Dataset records:
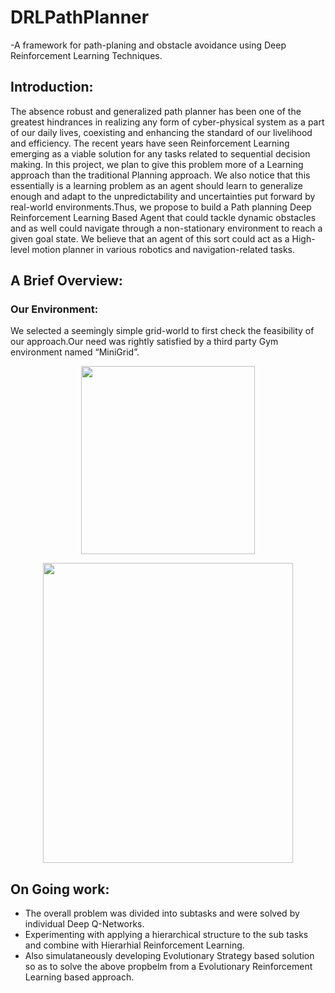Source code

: # DRLPathPlanner
   
   -A framework for path-planing and obstacle avoidance using Deep Reinforcement Learning Techniques.

## Introduction:
The absence robust and generalized path planner has been one of the greatest hindrances in realizing any form of cyber-physical system as a part of our daily lives, coexisting and enhancing the standard of our livelihood and efficiency. The recent years have seen Reinforcement Learning emerging as a viable solution for any tasks related to sequential decision making. In this project, we plan to give this problem more of a Learning approach than the traditional Planning approach. We also notice that this essentially is a learning problem as an agent should learn to generalize enough and adapt to the unpredictability and uncertainties put forward by real-world environments.Thus, we propose to build a Path planning  Deep Reinforcement Learning Based Agent that could tackle dynamic obstacles and as well could navigate through a non-stationary environment to reach a given goal state. We believe that an agent of this sort could act as a High-level motion planner in various robotics and navigation-related tasks.

## A Brief Overview:
### Our Environment:
We selected a seemingly simple grid-world to first check the feasibility of our approach.Our need was rightly satisfied by a third party Gym environment named “MiniGrid”.

<p align="center">
   <img width="278" height="301" src="https://github.com/lok-i/DRLPathPlanner/blob/master/empty-env.png">
</p>
<p align="center">
   <img width="400" height="480" src="https://github.com/lok-i/DRLPathPlanner/blob/master/dynamic_obstacles.gif">
 </p>

## On Going work:
* The overall problem was divided into subtasks and were solved by individual Deep Q-Networks.
* Experimenting with applying a hierarchical structure to the sub tasks and combine with Hierarhial Reinforcement       Learning.
* Also simulataneously developing Evolutionary Strategy based solution so as to solve the above propbelm from a         Evolutionary Reinforcement Learning based approach.

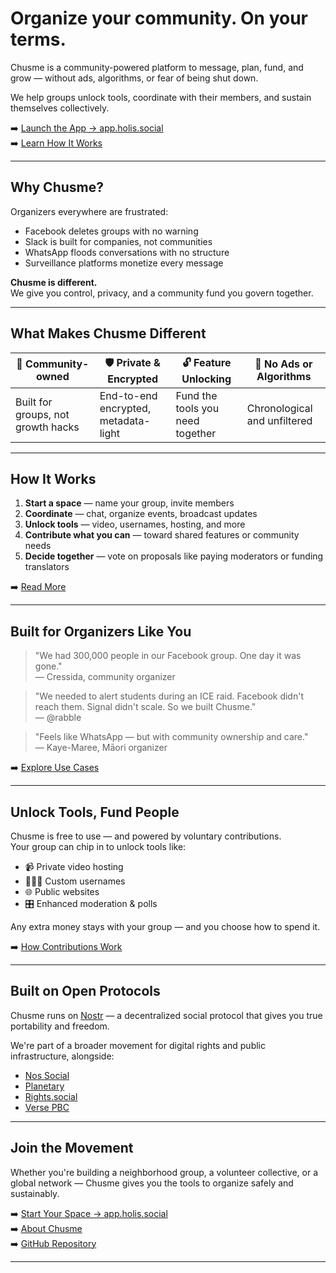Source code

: # Organize your community. On your terms.

Chusme is a community-powered platform to message, plan, fund, and grow — without ads, algorithms, or fear of being shut down.

We help groups unlock tools, coordinate with their members, and sustain themselves collectively.

➡️ [Launch the App → app.holis.social](https://app.holis.social)  
➡️ [Learn How It Works](https://chusme.social/how-it-works)

---

## Why Chusme?

Organizers everywhere are frustrated:

- Facebook deletes groups with no warning  
- Slack is built for companies, not communities  
- WhatsApp floods conversations with no structure  
- Surveillance platforms monetize every message

**Chusme is different.**  
We give you control, privacy, and a community fund you govern together.

---

## What Makes Chusme Different

| 🌱 Community-owned       | 🛡️ Private & Encrypted     | 🔓 Feature Unlocking         | 📣 No Ads or Algorithms       |
|--------------------------|------------------------------|------------------------------|-------------------------------|
| Built for groups, not growth hacks | End-to-end encrypted, metadata-light | Fund the tools you need together | Chronological and unfiltered |

---

## How It Works

1. **Start a space** — name your group, invite members  
2. **Coordinate** — chat, organize events, broadcast updates  
3. **Unlock tools** — video, usernames, hosting, and more  
4. **Contribute what you can** — toward shared features or community needs  
5. **Decide together** — vote on proposals like paying moderators or funding translators

➡️ [Read More](https://chusme.social/how-it-works)

---

## Built for Organizers Like You

> "We had 300,000 people in our Facebook group. One day it was gone."  
> — Cressida, community organizer

> "We needed to alert students during an ICE raid. Facebook didn't reach them. Signal didn't scale. So we built Chusme."  
> — @rabble

> "Feels like WhatsApp — but with community ownership and care."  
> — Kaye-Maree, Māori organizer

➡️ [Explore Use Cases](https://chusme.social/use-cases)

---

## Unlock Tools, Fund People

Chusme is free to use — and powered by voluntary contributions.  
Your group can chip in to unlock tools like:

- 📹 Private video hosting  
- 🧑‍🤝‍🧑 Custom usernames  
- 🌐 Public websites  
- 🎛️ Enhanced moderation & polls

Any extra money stays with your group — and you choose how to spend it.

➡️ [How Contributions Work](https://chusme.social/contribute)

---

## Built on Open Protocols

Chusme runs on [Nostr](https://github.com/nostr-protocol/nostr) — a decentralized social protocol that gives you true portability and freedom.

We're part of a broader movement for digital rights and public infrastructure, alongside:

- [Nos Social](https://nos.social)  
- [Planetary](https://planetary.social)  
- [Rights.social](https://rights.social)  
- [Verse PBC](https://verse-pbc.org)

---

## Join the Movement

Whether you're building a neighborhood group, a volunteer collective, or a global network — Chusme gives you the tools to organize safely and sustainably.

➡️ [Start Your Space → app.holis.social](https://app.holis.social)  
➡️ [About Chusme](https://chusme.social/about)  
➡️ [GitHub Repository](https://github.com/verse/chusme)

--- 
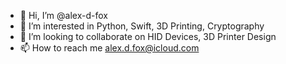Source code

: - 👋 Hi, I’m @alex-d-fox
- 👀 I’m interested in Python, Swift, 3D Printing, Cryptography
- 💞️ I’m looking to collaborate on HID Devices, 3D Printer Design
- 📫 How to reach me alex.d.fox@icloud.com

Task prompt:
From the records above, output only the lines starting at the one containing "Experimenting with applying" and ending at the one containing "Private & Encrypted", word for word. Pictures stay out.

Answer below:
* Experimenting with applying a hierarchical structure to the sub tasks and combine with Hierarhial Reinforcement       Learning.
* Also simulataneously developing Evolutionary Strategy based solution so as to solve the above propbelm from a         Evolutionary Reinforcement Learning based approach.

Source code

: # Organize your community. On your terms.

Chusme is a community-powered platform to message, plan, fund, and grow — without ads, algorithms, or fear of being shut down.

We help groups unlock tools, coordinate with their members, and sustain themselves collectively.

➡️ [Launch the App → app.holis.social](https://app.holis.social)  
➡️ [Learn How It Works](https://chusme.social/how-it-works)

---

## Why Chusme?

Organizers everywhere are frustrated:

- Facebook deletes groups with no warning  
- Slack is built for companies, not communities  
- WhatsApp floods conversations with no structure  
- Surveillance platforms monetize every message

**Chusme is different.**  
We give you control, privacy, and a community fund you govern together.

---

## What Makes Chusme Different

| 🌱 Community-owned       | 🛡️ Private & Encrypted     | 🔓 Feature Unlocking         | 📣 No Ads or Algorithms       |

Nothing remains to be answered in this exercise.